Can AI Replace Photographers? Build an Automatic Portrait Pipeline

Your team is growing. New faces are joining from time to time. But somewhere between the excitement of onboarding and the reality of day-to-day work, getting a professional portrait taken quietly falls to the bottom of everyone’s priority list.

If you are a Marketing Lead or CTO at a growing tech company, you know exactly how this plays out. People are busy, studios are expensive to book, and the result is an “About Us” page that tells its own story, a patchwork of professional headshots from years past, LinkedIn crops from different eras, and the occasional conference photo that was “good enough at the time.” It is nobody’s fault.
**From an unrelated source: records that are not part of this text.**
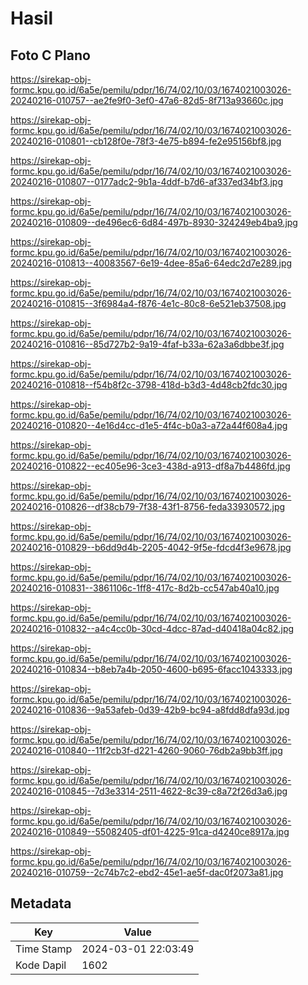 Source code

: # Hasil

## Foto C Plano

https://sirekap-obj-formc.kpu.go.id/6a5e/pemilu/pdpr/16/74/02/10/03/1674021003026-20240216-010757--ae2fe9f0-3ef0-47a6-82d5-8f713a93660c.jpg

https://sirekap-obj-formc.kpu.go.id/6a5e/pemilu/pdpr/16/74/02/10/03/1674021003026-20240216-010801--cb128f0e-78f3-4e75-b894-fe2e95156bf8.jpg

https://sirekap-obj-formc.kpu.go.id/6a5e/pemilu/pdpr/16/74/02/10/03/1674021003026-20240216-010807--0177adc2-9b1a-4ddf-b7d6-af337ed34bf3.jpg

https://sirekap-obj-formc.kpu.go.id/6a5e/pemilu/pdpr/16/74/02/10/03/1674021003026-20240216-010809--de496ec6-6d84-497b-8930-324249eb4ba9.jpg

https://sirekap-obj-formc.kpu.go.id/6a5e/pemilu/pdpr/16/74/02/10/03/1674021003026-20240216-010813--40083567-6e19-4dee-85a6-64edc2d7e289.jpg

https://sirekap-obj-formc.kpu.go.id/6a5e/pemilu/pdpr/16/74/02/10/03/1674021003026-20240216-010815--3f6984a4-f876-4e1c-80c8-6e521eb37508.jpg

https://sirekap-obj-formc.kpu.go.id/6a5e/pemilu/pdpr/16/74/02/10/03/1674021003026-20240216-010816--85d727b2-9a19-4faf-b33a-62a3a6dbbe3f.jpg

https://sirekap-obj-formc.kpu.go.id/6a5e/pemilu/pdpr/16/74/02/10/03/1674021003026-20240216-010818--f54b8f2c-3798-418d-b3d3-4d48cb2fdc30.jpg

https://sirekap-obj-formc.kpu.go.id/6a5e/pemilu/pdpr/16/74/02/10/03/1674021003026-20240216-010820--4e16d4cc-d1e5-4f4c-b0a3-a72a44f608a4.jpg

https://sirekap-obj-formc.kpu.go.id/6a5e/pemilu/pdpr/16/74/02/10/03/1674021003026-20240216-010822--ec405e96-3ce3-438d-a913-df8a7b4486fd.jpg

https://sirekap-obj-formc.kpu.go.id/6a5e/pemilu/pdpr/16/74/02/10/03/1674021003026-20240216-010826--df38cb79-7f38-43f1-8756-feda33930572.jpg

https://sirekap-obj-formc.kpu.go.id/6a5e/pemilu/pdpr/16/74/02/10/03/1674021003026-20240216-010829--b6dd9d4b-2205-4042-9f5e-fdcd4f3e9678.jpg

https://sirekap-obj-formc.kpu.go.id/6a5e/pemilu/pdpr/16/74/02/10/03/1674021003026-20240216-010831--3861106c-1ff8-417c-8d2b-cc547ab40a10.jpg

https://sirekap-obj-formc.kpu.go.id/6a5e/pemilu/pdpr/16/74/02/10/03/1674021003026-20240216-010832--a4c4cc0b-30cd-4dcc-87ad-d40418a04c82.jpg

https://sirekap-obj-formc.kpu.go.id/6a5e/pemilu/pdpr/16/74/02/10/03/1674021003026-20240216-010834--b8eb7a4b-2050-4600-b695-6facc1043333.jpg

https://sirekap-obj-formc.kpu.go.id/6a5e/pemilu/pdpr/16/74/02/10/03/1674021003026-20240216-010836--9a53afeb-0d39-42b9-bc94-a8fdd8dfa93d.jpg

https://sirekap-obj-formc.kpu.go.id/6a5e/pemilu/pdpr/16/74/02/10/03/1674021003026-20240216-010840--11f2cb3f-d221-4260-9060-76db2a9bb3ff.jpg

https://sirekap-obj-formc.kpu.go.id/6a5e/pemilu/pdpr/16/74/02/10/03/1674021003026-20240216-010845--7d3e3314-2511-4622-8c39-c8a72f26d3a6.jpg

https://sirekap-obj-formc.kpu.go.id/6a5e/pemilu/pdpr/16/74/02/10/03/1674021003026-20240216-010849--55082405-df01-4225-91ca-d4240ce8917a.jpg

https://sirekap-obj-formc.kpu.go.id/6a5e/pemilu/pdpr/16/74/02/10/03/1674021003026-20240216-010759--2c74b7c2-ebd2-45e1-ae5f-dac0f2073a81.jpg


## Metadata

| Key        | Value               |
| ---------- | ------------------- |
| Time Stamp | 2024-03-01 22:03:49 |
| Kode Dapil | 1602                |



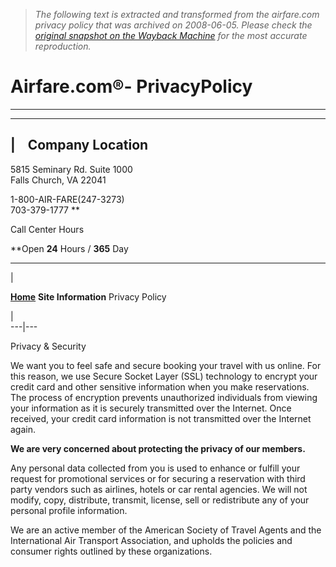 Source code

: > *The following text is extracted and transformed from the airfare.com privacy policy that was archived on 2008-06-05. Please check the [original snapshot on the Wayback Machine](https://web.archive.org/web/20080605014324id_/http%3A//www.airfare.com/airfare3/sitecontent/PrivacyPolicy.aspx) for the most accurate reproduction.*

# Airfare.com®- PrivacyPolicy

* * *

* * *

|     Company Location  
---  
  
  
5815 Seminary Rd. Suite 1000    
Falls Church, VA 22041 

1-800-AIR-FARE(247-3273)    
703-379-1777 ** 

Call Center Hours 

**Open **24** Hours / **365** Day

  
  
  
* * *

  


| 

**[ Home](https://web.archive.org/web/20080605014324id_/http%3A//www.airfare.com/airfare3/default.aspx)** **Site Information** Privacy Policy

|   
---|---  
  
Privacy & Security   
  
  
We want you to feel safe and secure booking your travel with us online. For this reason, we use Secure Socket Layer (SSL) technology to encrypt your credit card and other sensitive information when you make reservations. The process of encryption prevents unauthorized individuals from viewing your information as it is securely transmitted over the Internet. Once received, your credit card information is not transmitted over the Internet again.

**We are very concerned about protecting the privacy of our members.**

Any personal data collected from you is used to enhance or fulfill your request for promotional services or for securing a reservation with third party vendors such as airlines, hotels or car rental agencies. We will not modify, copy, distribute, transmit, license, sell or redistribute any of your personal profile information. 

We are an active member of the American Society of Travel Agents and the International Air Transport Association, and upholds the policies and consumer rights outlined by these organizations.
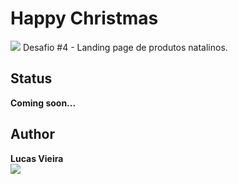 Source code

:# Happy Christmas
<img src="https://img.shields.io/apm/l/vim-mode?style=plastic" />
   Desafio #4 - Landing page de produtos natalinos.

## Status
   **Coming soon...**

## Author
   **Lucas Vieira** <br />
   <a href="https://www.linkedin.com/in/lucas-vieira-dev/" target="_blank"><img src="https://img.shields.io/badge/-LinkedIn-%230077B5?style=for-the-badge&logo=linkedin&logoColor=white"></a>
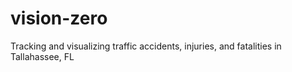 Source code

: # vision-zero
Tracking and visualizing traffic accidents, injuries, and fatalities in Tallahassee, FL
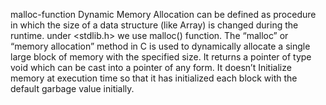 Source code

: malloc-function
Dynamic Memory Allocation can be defined as procedure in which the size of a data structure (like Array) is changed during the runtime. under <stdlib.h> we use malloc() function. The “malloc” or “memory allocation” method in C is used to dynamically allocate a single large block of memory with the specified size. It returns a pointer of type void which can be cast into a pointer of any form. It doesn’t Initialize memory at execution time so that it has initialized each block with the default garbage value initially.

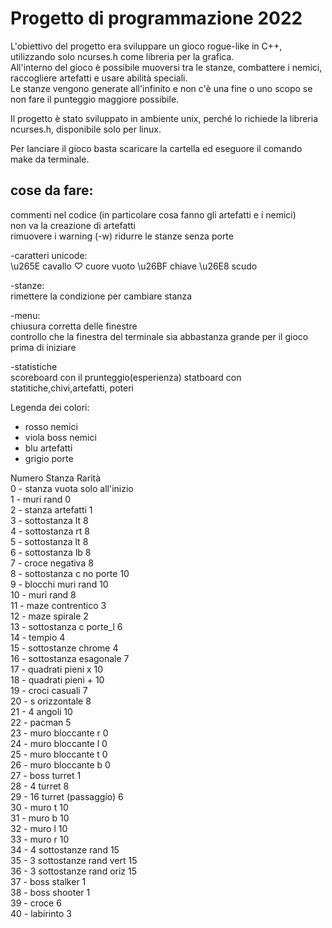 # Progetto di programmazione 2022

L'obiettivo del progetto era sviluppare un gioco rogue-like in C++, utilizzando solo ncurses.h come libreria per la grafica.    
All'interno del gioco è possibile muoversi tra le stanze, combattere i nemici, raccogliere artefatti e usare abilità speciali.   
Le stanze vengono generate all'infinito e non c'è una fine o uno scopo se non fare il punteggio maggiore possibile.   

Il progetto è stato sviluppato in ambiente unix, perché lo richiede la libreria ncurses.h, disponibile solo per linux.

Per lanciare il gioco basta scaricare la cartella ed eseguore il comando make da terminale.  

## cose da fare:   
commenti nel codice (in particolare cosa fanno gli artefatti e i nemici)  
non va la creazione di artefatti   
rimuovere i warning (-w)
ridurre le stanze senza porte

-caratteri unicode:    
\u265E cavallo
♡      cuore vuoto
\u26BF chiave
\u26E8 scudo


-stanze:  
rimettere la condizione per cambiare stanza    


-menu:  
chiusura corretta delle finestre    
controllo che la finestra del terminale sia abbastanza grande per il gioco prima di iniziare   

-statistiche  
scoreboard con il prunteggio(esperienza)
statboard con statitiche,chivi,artefatti, poteri

Legenda dei colori:  
- rosso nemici
- viola boss nemici
- blu artefatti  
- grigio porte  

Numero  Stanza              Rarità        
0   - stanza vuota      solo all'inizio        
1   - muri rand               0        
2   - stanza artefatti        1        
3   - sottostanza lt          8        
4   - sottostanza rt          8        
5   - sottostanza lt          8        
6   - sottostanza lb          8        
7   - croce negativa          8        
8   - sottostanza c no porte  10        
9   - blocchi muri rand       10        
10  - muri rand               8        
11  - maze contrentico        3                  
12  - maze spirale            2        
13  - sottostanza c porte_l   6        
14  - tempio                  4        
15  - sottostanze chrome      4        
16  - sottostanza esagonale   7        
17  - quadrati pieni  x       10        
18  - quadrati pieni  +       10        
19  - croci casuali           7        
20  - s orizzontale           8        
21  - 4 angoli                10        
22  - pacman                  5        
23  - muro bloccante r        0        
24  - muro bloccante l        0        
25  - muro bloccante t        0        
26  - muro bloccante b        0        
27  - boss turret             1        
28  - 4 turret                8        
29  - 16 turret (passaggio)   6        
30  - muro t                  10        
31  - muro b                  10        
32  - muro l                  10        
33  - muro r                  10        
34  - 4 sottostanze rand      15        
35  - 3 sottostanze rand vert 15        
36  - 3 sottostanze rand oriz 15        
37  - boss stalker            1        
38  - boss shooter            1        
39  - croce                   6        
40  - labirinto               3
It is simply the gap between how fast teams grow and how slowly the logistics of professional photography can keep up.

At N47, we decided to solve this problem ourselves – using AI. This is the story of how we built a ComfyUI pipeline using Google’s Nano Banana 2 model to turn any casual employee photo into a consistent, professional studio portrait. And more importantly, the hard lessons we learned along the way.

Inhalt

The Recurring Nightmare

Let’s frame the problem honestly. When a company is scaling, adding a new hire to the website triggers a chain of events that drains time, energy, and patience:

The Coordination Gap: you need to find a time when a photographer, the new employee, and a usable studio space are all available simultaneously. In a remote-first or hybrid team, this is nearly impossible.

The Email Vortex: the back-and-forth coordination between marketing, the employee, and whoever manages scheduling creates a surprisingly long chain of messages for what should be a simple task. Everyone has good intentions, but calendars are full and priorities compete.

The Photoshop Trap: even with the best intentions, a photo taken in a home office, a busy café, or under mixed indoor lighting will naturally look different from a studio shot. The Marketing Lead then inherits the gap, spending hours manually trying to bridge the difference in editing tools.

The Revision Loop: despite best efforts, the result is usually “acceptable” rather than excellent. And some months later, the same process starts for the next new hire.

This is not just a cost center. It keeps talented marketing professionals on a hamster wheel of repetitive, low-value tasks. This is time stolen directly from strategy, campaigns, and actual brand building.

The irrational fear underneath all of this? That your company’s website quietly signals to every potential client: “We are not a cohesive team.” In a world where first impressions happen in milliseconds, a visually fragmented team page is a trust killer.

The three test cases, with different lighting, pose and quality.

The Test Case: Entering ComfyUI and Nano Banana 2

Every great problem deserves an elegant solution. Ours started with a question: what if an employee could send us any photo, even a selfie, and our system would automatically convert it into a professional studio portrait that matches the rest of the team?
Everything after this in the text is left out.